The answer must be one number: how many lines below contain the word "level".

··· Material provided

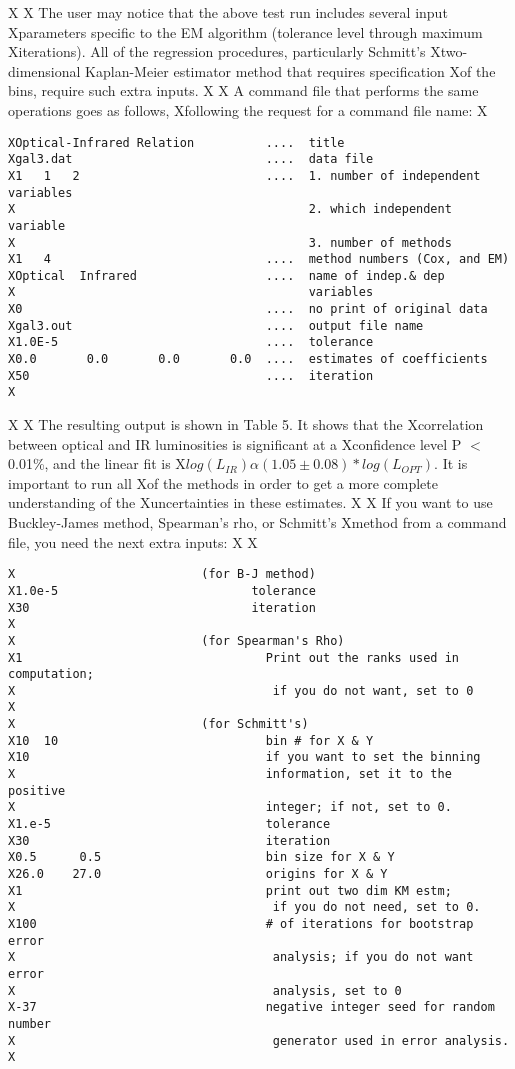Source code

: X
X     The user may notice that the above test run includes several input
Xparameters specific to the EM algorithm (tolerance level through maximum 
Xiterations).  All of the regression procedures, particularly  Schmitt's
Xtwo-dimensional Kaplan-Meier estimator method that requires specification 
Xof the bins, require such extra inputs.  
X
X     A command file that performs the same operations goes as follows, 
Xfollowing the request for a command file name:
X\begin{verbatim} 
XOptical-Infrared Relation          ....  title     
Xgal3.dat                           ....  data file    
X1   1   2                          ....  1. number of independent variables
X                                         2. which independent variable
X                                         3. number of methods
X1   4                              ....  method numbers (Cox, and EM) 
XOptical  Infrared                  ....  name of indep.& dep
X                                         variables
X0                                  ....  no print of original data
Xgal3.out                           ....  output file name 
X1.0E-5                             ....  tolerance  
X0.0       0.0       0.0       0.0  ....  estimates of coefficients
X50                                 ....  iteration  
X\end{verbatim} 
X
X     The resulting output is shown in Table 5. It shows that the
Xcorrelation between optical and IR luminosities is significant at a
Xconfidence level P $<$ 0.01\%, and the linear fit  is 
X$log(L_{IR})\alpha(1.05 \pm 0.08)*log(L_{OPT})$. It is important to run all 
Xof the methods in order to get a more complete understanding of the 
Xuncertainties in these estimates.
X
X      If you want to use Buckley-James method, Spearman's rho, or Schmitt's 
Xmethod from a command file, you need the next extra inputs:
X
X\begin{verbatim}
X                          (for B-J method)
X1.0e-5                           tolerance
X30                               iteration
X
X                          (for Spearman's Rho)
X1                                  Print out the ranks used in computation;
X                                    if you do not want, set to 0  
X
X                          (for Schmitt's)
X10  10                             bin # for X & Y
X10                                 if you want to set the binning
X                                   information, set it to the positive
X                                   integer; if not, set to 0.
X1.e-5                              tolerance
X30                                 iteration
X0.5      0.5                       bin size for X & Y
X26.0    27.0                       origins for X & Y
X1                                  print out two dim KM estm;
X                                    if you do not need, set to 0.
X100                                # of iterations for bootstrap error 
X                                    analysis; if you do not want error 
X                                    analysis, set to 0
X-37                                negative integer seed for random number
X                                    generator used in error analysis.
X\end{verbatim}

······

■ **Output**: 2